Other studies have proposed similar composite measures using volume and outcome to assess hospital performances, [17] with similar results. However, they used the Empirical Bayes method to adjust outcomes for the procedural volume. The main difference between our approach and the Empirical Bayes method is that the Empirical Bayes method uses hospital rankings (from best to worst performing) instead of rating (better or worse than average), and therefore also takes into account the uncertainty of the position of the hospital, based on its performances, in relation to the position of the other hospitals. To identify outlier hospitals using the Empirical Bayes method, large procedural volumes are needed. Therefore, in the Dutch population, using the Empirical Bayes method, results in a ‘flat line’ with all hospitals performing ‘average’, and fails to identify better performing or underperforming hospitals. Moreover, a recent study describes that after the introduction of the DSCA not only national average outcomes improved, but also differences in hospital performance were reduced,[11] meaning that the position of one hospital, relative to another becomes more uncertain. This study proposes a more simple method, looking only at the position of the hospital in relation to the national average. Therewith, the CM-V&O does not classify the one hospital as performing better than the other, but simply classifies a hospital good enough or not good enough.
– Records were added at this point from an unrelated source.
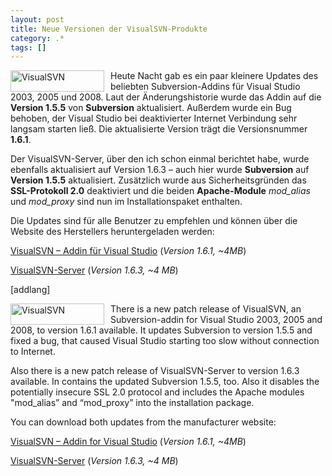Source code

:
 ```yaml
---
layout: post
title: Neue Versionen der VisualSVN-Produkte
category: .*
tags: []
---
```

<p><img title="VisualSVN" style="border-top-width: 0px; display: inline; border-left-width: 0px; border-bottom-width: 0px; margin: 0px 10px 0px 0px; border-right-width: 0px" height="34" alt="VisualSVN" src="http://anheledirwp.blob.core.windows.net/wordpress/2009/01/VisualSVN_3.gif" width="150" align="left" border="0" /> Heute Nacht gab es ein paar kleinere Updates des beliebten Subversion-Addins für Visual Studio 2003, 2005 und 2008. Laut der Änderungshistorie wurde das Addin auf die <strong>Version 1.5.5</strong> von <strong>Subversion</strong> aktualisiert. Außerdem wurde ein Bug behoben, der Visual Studio bei deaktivierter Internet Verbindung sehr langsam starten ließ. Die aktualisierte Version trägt die Versionsnummer <strong>1.6.1</strong>.</p>  <p>Der VisualSVN-Server, über den ich schon einmal berichtet habe, wurde ebenfalls aktualisiert auf Version 1.6.3 – auch hier wurde <strong>Subversion</strong> auf <strong>Version 1.5.5</strong> aktualisiert. Zusätzlich wurde aus Sicherheitsgründen das <strong>SSL-Protokoll 2.0</strong> deaktiviert und die beiden <strong>Apache-Module</strong> <em>mod_alias</em> und <em>mod_proxy</em> sind nun im Installationspaket enthalten.</p>  <p>Die Updates sind für alle Benutzer zu empfehlen und können über die Website des Herstellers heruntergeladen werden:</p>  <p><a href="http://www.visualsvn.com/visualsvn/download/" target="_blank">VisualSVN – Addin für Visual Studio</a> (<em>Version 1.6.1, ~4MB</em>)</p>  <p><a href="http://www.visualsvn.com/server/download/" target="_blank">VisualSVN-Server</a> (<em>Version 1.6.3, ~4 MB</em>)</p> [addlang]   <p><img title="VisualSVN" style="border-top-width: 0px; display: inline; border-left-width: 0px; border-bottom-width: 0px; margin: 0px 10px 0px 0px; border-right-width: 0px" height="34" alt="VisualSVN" src="http://anheledirwp.blob.core.windows.net/wordpress/2009/01/VisualSVN_4.gif" width="150" align="left" border="0" />There is a new patch release of VisualSVN, an Subversion-addin for Visual Studio 2003, 2005 and 2008, to version 1.6.1 available. It updates Subversion to version 1.5.5 and fixed a bug, that caused Visual Studio starting too slow without connection to Internet.</p>  <p>Also there is a new patch release of VisualSVN-Server to version 1.6.3 available. In contains the updated Subversion 1.5.5, too. Also it disables the potentially insecure SSL 2.0 protocol and includes the Apache modules &quot;mod_alias” and “mod_proxy” into the installation package.</p>  <p>You can download both updates from the manufacturer website:</p>  <p><a href="http://www.visualsvn.com/visualsvn/download/" target="_blank">VisualSVN – Addin for Visual Studio</a> (<em>Version 1.6.1, ~4MB</em>)</p>  <p><a href="http://www.visualsvn.com/server/download/" target="_blank">VisualSVN-Server</a> (<em>Version 1.6.3, ~4 MB</em>)</p>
Although the CM-V&O performed better than the other two measures in identifying the better performing hospitals and detecting the underperforming hospitals, we found no significant difference in mortality in 2011 between hospitals that did and did not meet the CM-V&O in 2010. As Dishoeck et al. showed in their study, the ‘rankability’ of hospitals (the part of the heterogeneity between hospitals that is due to unexplained, hospital dependent differences) is highly dependent of the number of events in the different hospitals.[18] For mortality, the rankability is rather low meaning that most of the differences between hospitals is due to random variation and may thus be less suitable to rank hospitals. For morbidity on the other hand, rankability is much better as there is more systematic variation. This may also explain why the CM-V&O performed better for morbidity than for mortality. As mortality is just one aspect of quality, the CM-V&O should preferably be applied for both mortality and morbidity, or even for composite quality measures that combine both short and long term outcome, adverse as well as desirable.[19]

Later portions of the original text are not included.